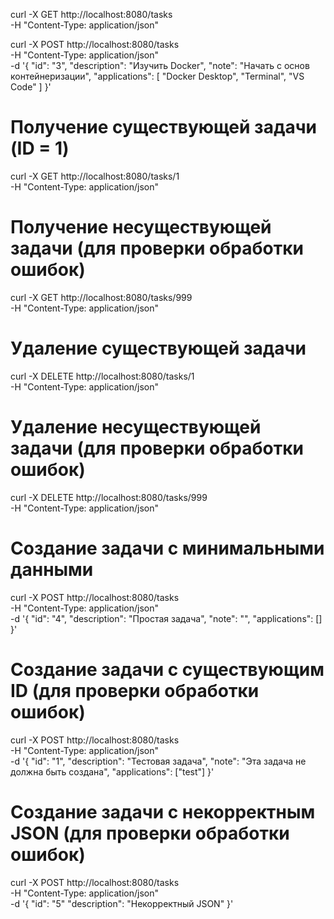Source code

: curl -X GET http://localhost:8080/tasks \
-H "Content-Type: application/json"



curl -X POST http://localhost:8080/tasks \
-H "Content-Type: application/json" \
-d '{
    "id": "3",
    "description": "Изучить Docker",
    "note": "Начать с основ контейнеризации",
    "applications": [
        "Docker Desktop",
        "Terminal",
        "VS Code"
    ]
}'



# Получение существующей задачи (ID = 1)
curl -X GET http://localhost:8080/tasks/1 \
-H "Content-Type: application/json"

# Получение несуществующей задачи (для проверки обработки ошибок)
curl -X GET http://localhost:8080/tasks/999 \
-H "Content-Type: application/json"



# Удаление существующей задачи
curl -X DELETE http://localhost:8080/tasks/1 \
-H "Content-Type: application/json"

# Удаление несуществующей задачи (для проверки обработки ошибок)
curl -X DELETE http://localhost:8080/tasks/999 \
-H "Content-Type: application/json"


# Создание задачи с минимальными данными
curl -X POST http://localhost:8080/tasks \
-H "Content-Type: application/json" \
-d '{
    "id": "4",
    "description": "Простая задача",
    "note": "",
    "applications": []
}'

# Создание задачи с существующим ID (для проверки обработки ошибок)
curl -X POST http://localhost:8080/tasks \
-H "Content-Type: application/json" \
-d '{
    "id": "1",
    "description": "Тестовая задача",
    "note": "Эта задача не должна быть создана",
    "applications": ["test"]
}'

# Создание задачи с некорректным JSON (для проверки обработки ошибок)
curl -X POST http://localhost:8080/tasks \
-H "Content-Type: application/json" \
-d '{
    "id": "5"
    "description": "Некорректный JSON"
}'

- Goal of the exercise
When a line in the entries above holds the word "Удаление", add it to the count, then state only the count.

- Completed exercise
2